▸ The data:
====================
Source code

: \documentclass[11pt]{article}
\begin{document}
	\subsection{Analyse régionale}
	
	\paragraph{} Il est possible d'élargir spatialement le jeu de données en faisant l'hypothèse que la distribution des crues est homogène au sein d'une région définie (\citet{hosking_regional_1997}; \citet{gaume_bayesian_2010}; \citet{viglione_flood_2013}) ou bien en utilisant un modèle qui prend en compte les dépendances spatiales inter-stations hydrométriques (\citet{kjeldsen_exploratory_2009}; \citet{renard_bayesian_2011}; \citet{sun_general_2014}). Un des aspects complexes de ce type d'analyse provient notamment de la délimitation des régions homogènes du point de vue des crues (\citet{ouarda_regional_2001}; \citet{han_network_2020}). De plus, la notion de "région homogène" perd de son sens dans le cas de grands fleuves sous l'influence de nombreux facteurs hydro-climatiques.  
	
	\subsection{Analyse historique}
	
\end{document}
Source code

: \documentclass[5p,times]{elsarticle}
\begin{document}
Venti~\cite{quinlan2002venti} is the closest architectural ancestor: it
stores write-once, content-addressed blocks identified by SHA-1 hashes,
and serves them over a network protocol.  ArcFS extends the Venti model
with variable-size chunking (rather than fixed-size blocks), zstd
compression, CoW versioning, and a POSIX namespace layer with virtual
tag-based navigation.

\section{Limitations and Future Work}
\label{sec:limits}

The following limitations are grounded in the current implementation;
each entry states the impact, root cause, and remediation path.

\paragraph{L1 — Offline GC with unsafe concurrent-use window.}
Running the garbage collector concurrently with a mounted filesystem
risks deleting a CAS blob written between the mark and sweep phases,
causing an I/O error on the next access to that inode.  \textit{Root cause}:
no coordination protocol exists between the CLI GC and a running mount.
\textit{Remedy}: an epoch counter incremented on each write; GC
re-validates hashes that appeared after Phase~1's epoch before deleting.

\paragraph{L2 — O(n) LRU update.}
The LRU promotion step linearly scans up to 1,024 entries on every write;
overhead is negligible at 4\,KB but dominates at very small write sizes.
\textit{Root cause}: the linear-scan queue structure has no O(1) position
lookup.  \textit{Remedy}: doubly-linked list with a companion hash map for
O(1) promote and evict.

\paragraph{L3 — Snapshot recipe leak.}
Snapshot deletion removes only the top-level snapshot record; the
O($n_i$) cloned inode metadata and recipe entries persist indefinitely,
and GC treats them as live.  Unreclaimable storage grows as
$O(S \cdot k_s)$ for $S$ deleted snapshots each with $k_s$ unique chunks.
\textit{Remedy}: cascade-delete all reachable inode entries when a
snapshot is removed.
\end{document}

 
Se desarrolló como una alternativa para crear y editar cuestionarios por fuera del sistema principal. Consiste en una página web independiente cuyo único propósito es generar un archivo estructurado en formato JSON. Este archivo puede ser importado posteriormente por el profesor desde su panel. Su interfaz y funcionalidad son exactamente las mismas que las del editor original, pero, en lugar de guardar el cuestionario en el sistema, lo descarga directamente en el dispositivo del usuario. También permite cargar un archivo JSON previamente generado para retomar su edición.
====================
▸ What the task requires:
The answer should consist only of the lines from the one with "each write; GC" to the final line of the records above, retyped word for word.

▸ Task output:
\textit{Remedy}: an epoch counter incremented on each write; GC
re-validates hashes that appeared after Phase~1's epoch before deleting.

\paragraph{L2 — O(n) LRU update.}
The LRU promotion step linearly scans up to 1,024 entries on every write;
overhead is negligible at 4\,KB but dominates at very small write sizes.
\textit{Root cause}: the linear-scan queue structure has no O(1) position
lookup.  \textit{Remedy}: doubly-linked list with a companion hash map for
O(1) promote and evict.

\paragraph{L3 — Snapshot recipe leak.}
Snapshot deletion removes only the top-level snapshot record; the
O($n_i$) cloned inode metadata and recipe entries persist indefinitely,
and GC treats them as live.  Unreclaimable storage grows as
$O(S \cdot k_s)$ for $S$ deleted snapshots each with $k_s$ unique chunks.
\textit{Remedy}: cascade-delete all reachable inode entries when a
snapshot is removed.
\end{document}

 
Se desarrolló como una alternativa para crear y editar cuestionarios por fuera del sistema principal. Consiste en una página web independiente cuyo único propósito es generar un archivo estructurado en formato JSON. Este archivo puede ser importado posteriormente por el profesor desde su panel. Su interfaz y funcionalidad son exactamente las mismas que las del editor original, pero, en lugar de guardar el cuestionario en el sistema, lo descarga directamente en el dispositivo del usuario. También permite cargar un archivo JSON previamente generado para retomar su edición.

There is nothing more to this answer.